All ideas are welcome, I can imagine that this will become a problem to more and more people as the System.Web.Optimization
library gets more popular...
Keep in mind that:
- we have a lot of .less/css files
- we will have 5 or so themes
- we like to keep things working in visual studio (that is why header.less has a ref. to variables.less)
Thanks for any feedback.
Michael!
You use the Microsoft ASP.NET Web Optimization Framework and the Bundle Transformer in multi-tenant environment, so you need to replace some components of the System.Web.Optimization and create own versions of the debugging HTTP-handlers (see «Problem: LESS file imports are added to BundleResponse.Files collection» discussion). As far as I know, Murat Cakir solve all these problems in the SmartStore.NET project.

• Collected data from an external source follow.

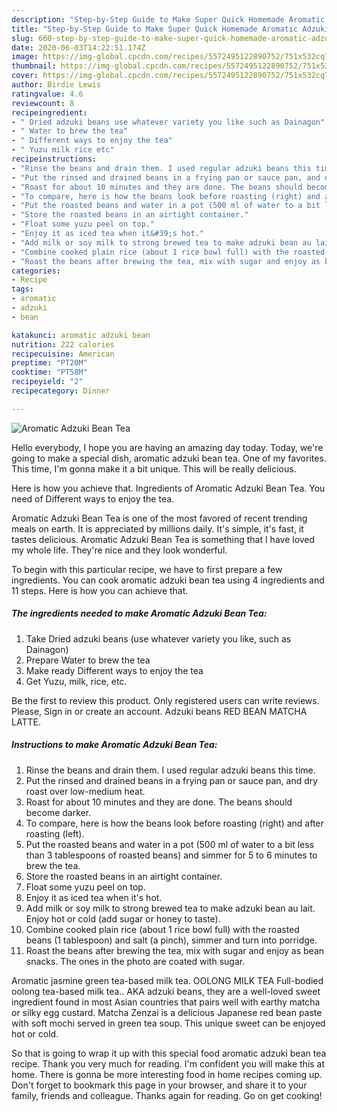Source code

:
 ```yaml
---
description: "Step-by-Step Guide to Make Super Quick Homemade Aromatic Adzuki Bean Tea"
title: "Step-by-Step Guide to Make Super Quick Homemade Aromatic Adzuki Bean Tea"
slug: 660-step-by-step-guide-to-make-super-quick-homemade-aromatic-adzuki-bean-tea
date: 2020-06-03T14:22:51.174Z
image: https://img-global.cpcdn.com/recipes/5572495122890752/751x532cq70/aromatic-adzuki-bean-tea-recipe-main-photo.jpg
thumbnail: https://img-global.cpcdn.com/recipes/5572495122890752/751x532cq70/aromatic-adzuki-bean-tea-recipe-main-photo.jpg
cover: https://img-global.cpcdn.com/recipes/5572495122890752/751x532cq70/aromatic-adzuki-bean-tea-recipe-main-photo.jpg
author: Birdie Lewis
ratingvalue: 4.6
reviewcount: 8
recipeingredient:
- " Dried adzuki beans use whatever variety you like such as Dainagon"
- " Water to brew the tea"
- " Different ways to enjoy the tea"
- " Yuzu milk rice etc"
recipeinstructions:
- "Rinse the beans and drain them. I used regular adzuki beans this time."
- "Put the rinsed and drained beans in a frying pan or sauce pan, and dry roast over low-medium heat."
- "Roast for about 10 minutes and they are done. The beans should become darker."
- "To compare, here is how the beans look before roasting (right) and after roasting (left)."
- "Put the roasted beans and water in a pot (500 ml of water to a bit less than 3 tablespoons of roasted beans) and simmer for 5 to 6 minutes to brew the tea."
- "Store the roasted beans in an airtight container."
- "Float some yuzu peel on top."
- "Enjoy it as iced tea when it&#39;s hot."
- "Add milk or soy milk to strong brewed tea to make adzuki bean au lait. Enjoy hot or cold (add sugar or honey to taste)."
- "Combine cooked plain rice (about 1 rice bowl full) with the roasted beans (1 tablespoon) and salt (a pinch), simmer and turn into porridge."
- "Roast the beans after brewing the tea, mix with sugar and enjoy as bean snacks. The ones in the photo are coated with sugar."
categories:
- Recipe
tags:
- aromatic
- adzuki
- bean

katakunci: aromatic adzuki bean 
nutrition: 222 calories
recipecuisine: American
preptime: "PT20M"
cooktime: "PT58M"
recipeyield: "2"
recipecategory: Dinner

---
```



![Aromatic Adzuki Bean Tea](https://img-global.cpcdn.com/recipes/5572495122890752/751x532cq70/aromatic-adzuki-bean-tea-recipe-main-photo.jpg)

Hello everybody, I hope you are having an amazing day today. Today, we're going to make a special dish, aromatic adzuki bean tea. One of my favorites. This time, I'm gonna make it a bit unique. This will be really delicious.

Here is how you achieve that. Ingredients of Aromatic Adzuki Bean Tea. You need of Different ways to enjoy the tea.

Aromatic Adzuki Bean Tea is one of the most favored of recent trending meals on earth. It is appreciated by millions daily. It's simple, it's fast, it tastes delicious. Aromatic Adzuki Bean Tea is something that I have loved my whole life. They're nice and they look wonderful.


To begin with this particular recipe, we have to first prepare a few ingredients. You can cook aromatic adzuki bean tea using 4 ingredients and 11 steps. Here is how you can achieve that.

<!--inarticleads1-->

##### The ingredients needed to make Aromatic Adzuki Bean Tea:

1. Take  Dried adzuki beans (use whatever variety you like, such as Dainagon)
1. Prepare  Water to brew the tea
1. Make ready  Different ways to enjoy the tea
1. Get  Yuzu, milk, rice, etc.


Be the first to review this product. Only registered users can write reviews. Please, Sign in or create an account. Adzuki beans RED BEAN MATCHA LATTE. 

<!--inarticleads2-->

##### Instructions to make Aromatic Adzuki Bean Tea:

1. Rinse the beans and drain them. I used regular adzuki beans this time.
1. Put the rinsed and drained beans in a frying pan or sauce pan, and dry roast over low-medium heat.
1. Roast for about 10 minutes and they are done. The beans should become darker.
1. To compare, here is how the beans look before roasting (right) and after roasting (left).
1. Put the roasted beans and water in a pot (500 ml of water to a bit less than 3 tablespoons of roasted beans) and simmer for 5 to 6 minutes to brew the tea.
1. Store the roasted beans in an airtight container.
1. Float some yuzu peel on top.
1. Enjoy it as iced tea when it&#39;s hot.
1. Add milk or soy milk to strong brewed tea to make adzuki bean au lait. Enjoy hot or cold (add sugar or honey to taste).
1. Combine cooked plain rice (about 1 rice bowl full) with the roasted beans (1 tablespoon) and salt (a pinch), simmer and turn into porridge.
1. Roast the beans after brewing the tea, mix with sugar and enjoy as bean snacks. The ones in the photo are coated with sugar.


Aromatic jasmine green tea-based milk tea. OOLONG MILK TEA Full-bodied oolong tea-based milk tea.. AKA adzuki beans, they are a well-loved sweet ingredient found in most Asian countries that pairs well with earthy matcha or silky egg custard. Matcha Zenzai is a delicious Japanese red bean paste with soft mochi served in green tea soup. This unique sweet can be enjoyed hot or cold. 

So that is going to wrap it up with this special food aromatic adzuki bean tea recipe. Thank you very much for reading. I'm confident you will make this at home. There is gonna be more interesting food in home recipes coming up. Don't forget to bookmark this page in your browser, and share it to your family, friends and colleague. Thanks again for reading. Go on get cooking!
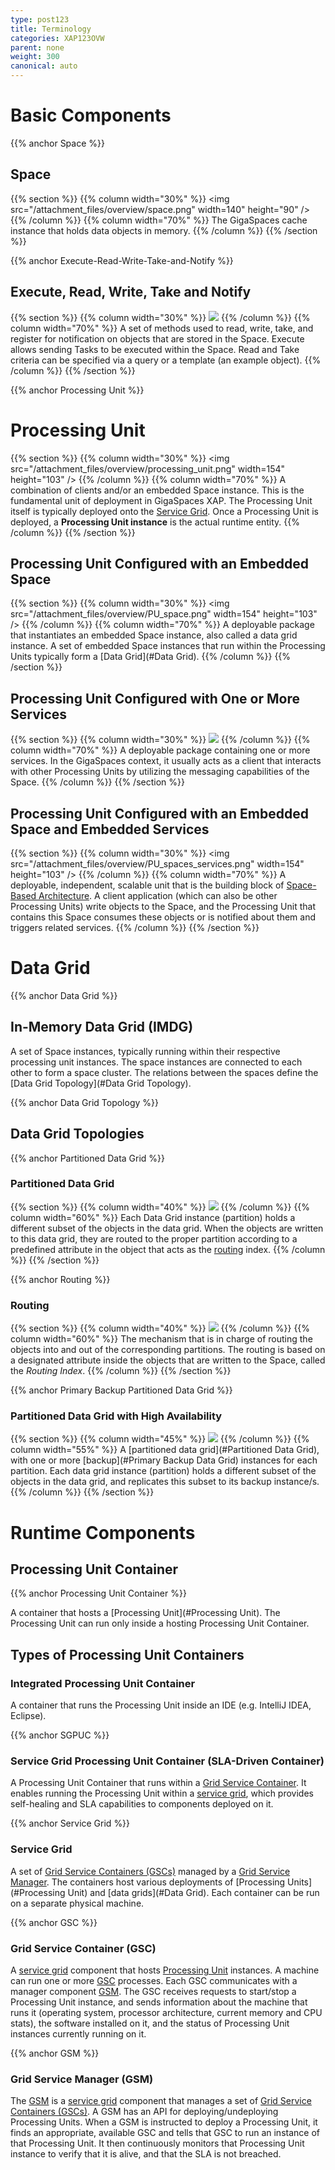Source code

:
 ```yaml
---
type: post123
title: Terminology
categories: XAP123OVW
parent: none
weight: 300
canonical: auto
---
```


 


# Basic Components

{{%  anchor Space %}}

## Space

{{%  section %}}
{{%  column width="30%" %}}
<img src="/attachment_files/overview/space.png" width=140" height="90" />
{{%  /column %}}
{{%  column width="70%" %}}
The GigaSpaces cache instance that holds data objects in memory.
{{%  /column %}}
{{%  /section %}}

{{%  anchor Execute-Read-Write-Take-and-Notify %}}

## Execute, Read, Write, Take and Notify

{{%  section %}}
{{%  column width="30%" %}}
<img src="/attachment_files/overview/operations.png"  />
{{%  /column %}}
{{%  column width="70%" %}}
A set of methods used to read, write, take, and register for notification on objects that are stored in the Space. Execute allows sending Tasks to be executed within the Space. Read and Take criteria can be specified via a query or a template (an example object).
{{%  /column %}}
{{%  /section %}}


{{%  anchor Processing Unit %}}

# Processing Unit

{{%  section %}}
{{%  column width="30%" %}}
<img src="/attachment_files/overview/processing_unit.png" width=154" height="103" />
{{%  /column %}}
{{%  column width="70%" %}}
A combination of clients and/or an embedded Space instance. This is the fundamental unit of deployment in GigaSpaces XAP. The Processing Unit itself is typically deployed onto the [Service Grid](#service-grid). Once a Processing Unit is deployed, a **Processing Unit instance** is the actual runtime entity.
{{%  /column %}}
{{%  /section %}}

## Processing Unit Configured with an Embedded Space

{{%  section %}}
{{%  column width="30%" %}}
<img src="/attachment_files/overview/PU_space.png" width=154" height="103" />
{{%  /column %}}
{{%  column width="70%" %}}
A deployable package that instantiates an embedded Space instance, also called a data grid instance. A set of embedded Space instances that run within the Processing Units typically form a [Data Grid](#Data Grid).
{{%  /column %}}
{{%  /section %}}


## Processing Unit Configured with One or More Services

{{%  section %}}
{{%  column width="30%" %}}
<img src="/attachment_files/overview/PU_services.png"  />
{{%  /column %}}
{{%  column width="70%" %}}
A deployable package containing one or more services. In the GigaSpaces context, it usually acts as a client that interacts with other Processing Units by utilizing the messaging capabilities of the Space.
{{%  /column %}}
{{%  /section %}}


## Processing Unit Configured with an Embedded Space and Embedded Services
{{%  section %}}
{{%  column width="30%" %}}
<img src="/attachment_files/overview/PU_spaces_services.png" width=154" height="103" />
{{%  /column %}}
{{%  column width="70%" %}}
A deployable, independent, scalable unit that is the building block of [Space-Based Architecture](./space-based-architecture.html). A client application (which can also be other Processing Units) write objects to the Space, and the Processing Unit that contains this Space consumes these objects or is notified about them and triggers related services.
{{%  /column %}}
{{%  /section %}}


# Data Grid


{{%  anchor Data Grid %}}

## In-Memory Data Grid (IMDG)

A set of Space instances, typically running within their respective processing unit instances. The space instances are connected to each other to form a space cluster. The relations between the spaces define the [Data Grid Topology](#Data Grid Topology).


{{%  anchor Data Grid Topology %}}

## Data Grid Topologies

{{%  anchor Partitioned Data Grid %}}

### Partitioned Data Grid

{{%  section %}}
{{%  column width="40%" %}}
<img src="/attachment_files/overview/partitioned_data_grid.png"  />
{{%  /column %}}
{{%  column width="60%" %}}
Each Data Grid instance (partition) holds a different subset of the objects in the data grid. When the objects are written to this data grid, they are routed to the proper partition according to a predefined attribute in the object that acts as the [routing](#Routing) index.
{{%  /column %}}
{{%  /section %}}


{{%  anchor Routing %}}

### Routing

{{%  section %}}
{{%  column width="40%" %}}
<img src="/attachment_files/overview/routing.png"  />
{{%  /column %}}
{{%  column width="60%" %}}
The mechanism that is in charge of routing the objects into and out of the corresponding partitions. The routing is based on a designated attribute inside the objects that are written to the Space, called the _Routing Index_.
{{%  /column %}}
{{%  /section %}}



{{%  anchor Primary Backup Partitioned Data Grid %}}

### Partitioned Data Grid with High Availability

{{%  section %}}
{{%  column width="45%" %}}
<img src="/attachment_files/overview/partitioned_data_grid_HA.png"  />
{{%  /column %}}
{{%  column width="55%" %}}
A [partitioned data grid](#Partitioned Data Grid), with one or more [backup](#Primary Backup Data Grid) instances for each partition. Each data grid instance (partition) holds a different subset of the objects in the data grid, and replicates this subset to its backup instance/s.
{{%  /column %}}
{{%  /section %}}


# Runtime Components

## Processing Unit Container

{{%  anchor Processing Unit Container %}}

A container that hosts a [Processing Unit](#Processing Unit). The Processing Unit can run only inside a hosting Processing Unit Container.


## Types of Processing Unit Containers

### Integrated Processing Unit Container

A container that runs the Processing Unit inside an IDE (e.g. IntelliJ IDEA, Eclipse).

{{%  anchor SGPUC %}}

### Service Grid Processing Unit Container (SLA-Driven Container)

A Processing Unit Container that runs within a [Grid Service Container](#GSC). It enables running the Processing Unit within a [service grid](#service-grid), which provides self-healing and SLA capabilities to components deployed on it.


{{%  anchor Service Grid %}}

### Service Grid

A set of [Grid Service Containers (GSCs)](#gsc) managed by a [Grid Service Manager](#gsm). The containers host various deployments of [Processing Units](#Processing Unit) and [data grids](#Data Grid).
Each container can be run on a separate physical machine.

{{%  anchor GSC %}}

### Grid Service Container (GSC)

A [service grid](#service-grid) component that hosts [Processing Unit](#processing-unit) instances. A machine can run one or more [GSC](#gsc) processes. Each GSC communicates with a manager component [GSM](#gsm). The GSC receives requests to start/stop a Processing Unit instance, and sends information about the machine that runs it (operating system, processor architecture, current memory and CPU stats), the software installed on it, and the status of Processing Unit instances currently running on it.


{{%  anchor GSM %}}

### Grid Service Manager (GSM)

The [GSM](#gsm) is a [service grid](#service-grid) component that manages a set of [Grid Service Containers (GSCs)](#gsc). A GSM has an API for deploying/undeploying Processing Units. When a GSM is instructed to deploy a Processing Unit, it finds an appropriate, available GSC and tells that GSC to run an instance of that Processing Unit. It then continuously monitors that Processing Unit instance to verify that it is alive, and that the SLA is not breached.





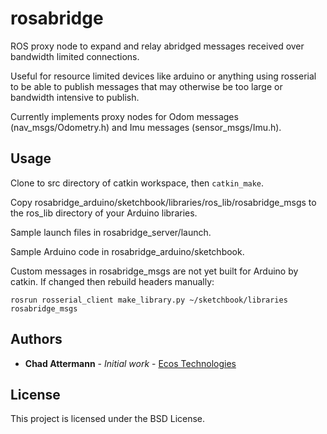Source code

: # rosabridge

ROS proxy node to expand and relay abridged messages received over bandwidth limited connections.

Useful for resource limited devices like arduino or anything using rosserial to be able to publish messages that may otherwise be too large or bandwidth intensive to publish.

Currently implements proxy nodes for Odom messages (nav_msgs/Odometry.h) and Imu messages (sensor_msgs/Imu.h).

## Usage

Clone to src directory of catkin workspace, then `catkin_make`.

Copy rosabridge_arduino/sketchbook/libraries/ros_lib/rosabridge_msgs to the ros_lib directory of your Arduino libraries.

Sample launch files in rosabridge_server/launch.

Sample Arduino code in rosabridge_arduino/sketchbook.

Custom messages in rosabridge_msgs are not yet built for Arduino by catkin.  If changed then rebuild headers manually:

```
rosrun rosserial_client make_library.py ~/sketchbook/libraries rosabridge_msgs
```

## Authors

* **Chad Attermann** - *Initial work* - [Ecos Technologies](https://github.com/ecostech)

## License

This project is licensed under the BSD License.

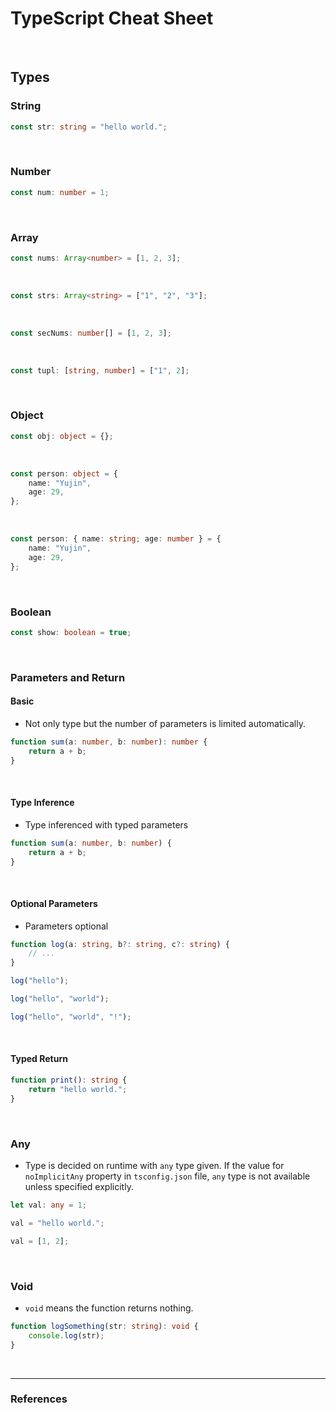 # TypeScript Cheat Sheet

<br>

## Types

### String

```typescript
const str: string = "hello world.";
```

<br />

### Number

```typescript
const num: number = 1;
```

<br />

### Array

```typescript
const nums: Array<number> = [1, 2, 3];
```

<br />

```typescript
const strs: Array<string> = ["1", "2", "3"];
```

<br />

```typescript
const secNums: number[] = [1, 2, 3];
```

<br />

```typescript
const tupl: [string, number] = ["1", 2];
```

<br />

### Object

```typescript
const obj: object = {};
```

<br />

```typescript
const person: object = {
	name: "Yujin",
	age: 29,
};
```

<br />

```typescript
const person: { name: string; age: number } = {
	name: "Yujin",
	age: 29,
};
```

<br />

### Boolean

```typescript
const show: boolean = true;
```

<br />

### Parameters and Return

#### Basic

- Not only type but the number of parameters is limited automatically.

```typescript
function sum(a: number, b: number): number {
	return a + b;
}
```

<br />

#### Type Inference

- Type inferenced with typed parameters

```typescript
function sum(a: number, b: number) {
	return a + b;
}
```

<br />

#### Optional Parameters

- Parameters optional

```typescript
function log(a: string, b?: string, c?: string) {
	// ...
}

log("hello");

log("hello", "world");

log("hello", "world", "!");
```

<br />

#### Typed Return

```typescript
function print(): string {
	return "hello world.";
}
```

<br />

### Any

- Type is decided on runtime with `any` type given. If the value for `noImplicitAny` property in `tsconfig.json` file, `any` type is not available unless specified explicitly.

```typescript
let val: any = 1;

val = "hello world.";

val = [1, 2];
```

<br />

### Void

- `void` means the function returns nothing.

```typescript
function logSomething(str: string): void {
	console.log(str);
}
```

<br />

---

### References
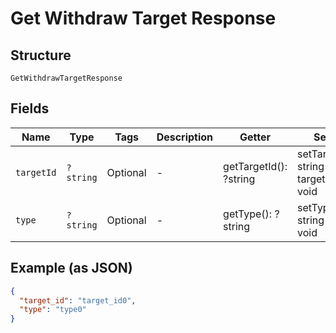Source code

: 
# Get Withdraw Target Response

## Structure

`GetWithdrawTargetResponse`

## Fields

| Name | Type | Tags | Description | Getter | Setter |
|  --- | --- | --- | --- | --- | --- |
| `targetId` | `?string` | Optional | - | getTargetId(): ?string | setTargetId(?string targetId): void |
| `type` | `?string` | Optional | - | getType(): ?string | setType(?string type): void |

## Example (as JSON)

```json
{
  "target_id": "target_id0",
  "type": "type0"
}
```

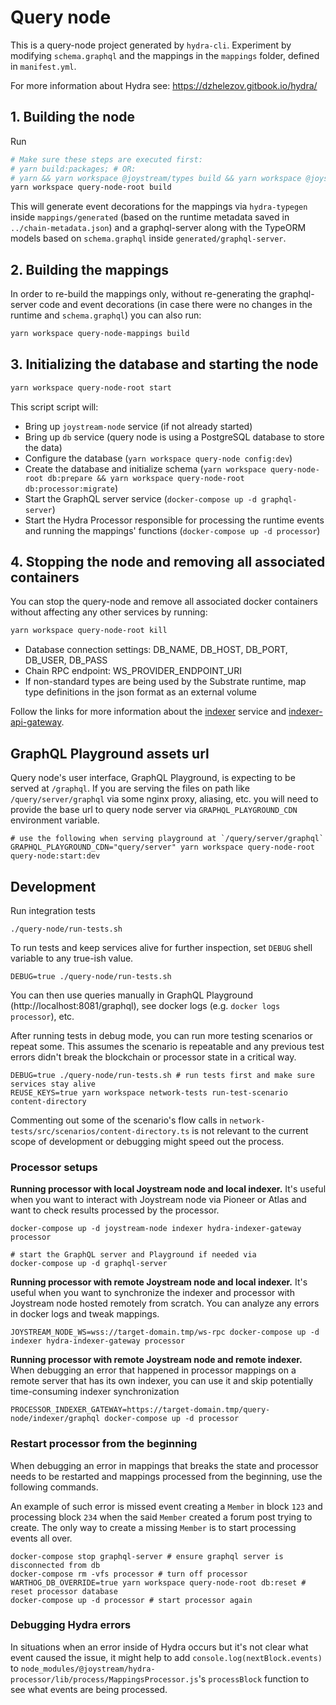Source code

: # Query node

This is a query-node project generated by `hydra-cli`. Experiment by modifying `schema.graphql` and the mappings in the `mappings` folder, defined in `manifest.yml`.

For more information about Hydra see: https://dzhelezov.gitbook.io/hydra/

## 1. Building the node

Run

```bash
# Make sure these steps are executed first:
# yarn build:packages; # OR:
# yarn && yarn workspace @joystream/types build && yarn workspace @joystream/metadata-protobuf build
yarn workspace query-node-root build
```

This will generate event decorations for the mappings via `hydra-typegen` inside `mappings/generated` (based on the runtime metadata saved in `../chain-metadata.json`) and a graphql-server along with the TypeORM models based on `schema.graphql` inside `generated/graphql-server`.

## 2. Building the mappings

In order to re-build the mappings only, without re-generating the graphql-server code and event decorations (in case there were no changes in the runtime and `schema.graphql`) you can also run:

```bash
yarn workspace query-node-mappings build
```

## 3. Initializing the database and starting the node

```bash
yarn workspace query-node-root start
```

This script script will:

- Bring up `joystream-node` service (if not already started)
- Bring up `db` service (query node is using a PostgreSQL database to store the data)
- Configure the database (`yarn workspace query-node config:dev`)
- Create the database and initialize schema (`yarn workspace query-node-root db:prepare && yarn workspace query-node-root db:processor:migrate`)
- Start the GraphQL server service (`docker-compose up -d graphql-server`)
- Start the Hydra Processor responsible for processing the runtime events and running the mappings' functions (`docker-compose up -d processor`)

## 4. Stopping the node and removing all associated containers

You can stop the query-node and remove all associated docker containers without affecting any other services by running:

```bash
yarn workspace query-node-root kill
```

- Database connection settings: DB_NAME, DB_HOST, DB_PORT, DB_USER, DB_PASS
- Chain RPC endpoint: WS_PROVIDER_ENDPOINT_URI
- If non-standard types are being used by the Substrate runtime, map type definitions in the json format as an external volume

Follow the links for more information about the [indexer](https://github.com/Joystream/hydra/tree/master/packages/hydra-indexer) service and [indexer-api-gateway](https://github.com/Joystream/hydra/tree/master/packages/hydra-indexer-gateway).

## GraphQL Playground assets url

Query node's user interface, GraphQL Playground, is expecting to be served at `/graphql`.
If you are serving the files on path like `/query/server/graphql` via some nginx proxy, aliasing, etc. you will need to provide
the base url to query node server via `GRAPHQL_PLAYGROUND_CDN` environment variable.

```
# use the following when serving playground at `/query/server/graphql`
GRAPHQL_PLAYGROUND_CDN="query/server" yarn workspace query-node-root query-node:start:dev
```

## Development

Run integration tests

```
./query-node/run-tests.sh
```

To run tests and keep services alive for further inspection, set `DEBUG` shell variable to any true-ish value.

```
DEBUG=true ./query-node/run-tests.sh
```

You can then use queries manually in GraphQL Playground (http://localhost:8081/graphql),
see docker logs (e.g. `docker logs processor`), etc.

After running tests in debug mode, you can run more testing scenarios or repeat some.
This assumes the scenario is repeatable and any previous test errors didn't break
the blockchain or processor state in a critical way.

```
DEBUG=true ./query-node/run-tests.sh # run tests first and make sure services stay alive
REUSE_KEYS=true yarn workspace network-tests run-test-scenario content-directory
```

Commenting out some of the scenario's flow calls in `network-tests/src/scenarios/content-directory.ts` is not relevant to the current
scope of development or debugging might speed out the process.

### Processor setups

**Running processor with local Joystream node and local indexer.**
It's useful when you want to interact with Joystream node via Pioneer or Atlas and want to check results
processed by the processor.

```
docker-compose up -d joystream-node indexer hydra-indexer-gateway processor

# start the GraphQL server and Playground if needed via
docker-compose up -d graphql-server
```

**Running processor with remote Joystream node and local indexer.**
It's useful when you want to synchronize the indexer and processor with Joystream node hosted remotely from scratch.
You can analyze any errors in docker logs and tweak mappings.

```
JOYSTREAM_NODE_WS=wss://target-domain.tmp/ws-rpc docker-compose up -d indexer hydra-indexer-gateway processor
```

**Running processor with remote Joystream node and remote indexer.**
When debugging an error that happened in processor mappings on a remote server that has its own indexer, you can use it
and skip potentially time-consuming indexer synchronization

```
PROCESSOR_INDEXER_GATEWAY=https://target-domain.tmp/query-node/indexer/graphql docker-compose up -d processor
```

### Restart processor from the beginning

When debugging an error in mappings that breaks the state and processor needs to be restarted
and mappings processed from the beginning, use the following commands.

An example of such error is missed event creating a `Member` in block `123` and processing block `234`
when the said `Member` created a forum post trying to create. The only way to create a missing `Member`
is to start processing events all over.

```
docker-compose stop graphql-server # ensure graphql server is disconnected from db
docker-compose rm -vfs processor # turn off processor
WARTHOG_DB_OVERRIDE=true yarn workspace query-node-root db:reset # reset processor database
docker-compose up -d processor # start processor again
```

### Debugging Hydra errors

In situations when an error inside of Hydra occurs but it's not clear what event caused the issue,
it might help to add `console.log(nextBlock.events)` to
`node_modules/@joystream/hydra-processor/lib/process/MappingsProcessor.js`'s `processBlock` function
to see what events are being processed.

In the Bundle Transformer there are 2 ways to inject of LESS-variables:
Look a properties GlobalVariables
and ModifyVariables
of LESS-translator:
using System.Collections.Generic;
using System.Web.Optimization;
using BundleTransformer.Core.Builders;
using BundleTransformer.Core.Orderers;
using BundleTransformer.Core.Transformers;
using BundleTransformer.Core.Translators;
using BundleTransformer.Less.Translators;
public class BundleConfig
{
public static void RegisterBundles(BundleCollection bundles)
{
var nullBuilder = new NullBuilder();
var nullOrderer = new NullOrderer();
var lessTranslator = new LessTranslator
{
GlobalVariables = "my-variable='Hurrah!'",
ModifyVariables = "font-family-base='Comic Sans MS';body-bg=lime;font-size-h1=50px"
};
var cssTransformer = new CssTransformer(new List<ITranslator>{ lessTranslator });
var commonStylesBundle = new Bundle("~/Bundles/BootstrapStyles");
commonStylesBundle.Include(
"~/Content/less/bootstrap-3.1.1/bootstrap.less");
commonStylesBundle.Builder = nullBuilder;
commonStylesBundle.Transforms.Add(cssTransformer);
commonStylesBundle.Orderer = nullOrderer;
bundles.Add(commonStylesBundle);
}
}
Create a custom item transformation:
using System.Text;
using System.Web.Optimization;
public sealed class InjectContentItemTransform : IItemTransform
{
private readonly string _beforeContent;
private readonly string _afterContent;
public InjectContentItemTransform(string beforeContent, string afterContent)
{
_beforeContent = beforeContent ?? string.Empty;
_afterContent = afterContent ?? string.Empty;
}
public string Process(string includedVirtualPath, string input)
{
if (_beforeContent.Length == 0 && _afterContent.Length == 0)
{
return input;
}
var contentBuilder = new StringBuilder();
if (_beforeContent.Length > 0)
{
contentBuilder.AppendLine(_beforeContent);
}
contentBuilder.AppendLine(input);
if (_afterContent.Length > 0)
{
contentBuilder.AppendLine(_afterContent);
}
return contentBuilder.ToString();
}
}
And register this transformation as follows:
using System.Web.Optimization;
using BundleTransformer.Core.Orderers;
using BundleTransformer.Core.Bundles;
public class BundleConfig
{
public static void RegisterBundles(BundleCollection bundles)
{
var nullOrderer = new NullOrderer();
const string beforeLessCodeToInject = @"@my-variable: 'Hurrah!';";
const string afterLessCodeToInject = @"@font-family-base: 'Comic Sans MS';
@body-bg: lime;
@font-size-h1: 50px;";
var commonStylesBundle = new CustomStyleBundle("~/Bundles/BootstrapStyles");
commonStylesBundle.Include(
"~/Content/less/bootstrap-3.1.1/bootstrap.less",
new InjectContentItemTransform(beforeLessCodeToInject, afterLessCodeToInject));
commonStylesBundle.Orderer = nullOrderer;
bundles.Add(commonStylesBundle);
}
}
Both ways have disadvantage: the injection of LESS-variables does not work in debug mode.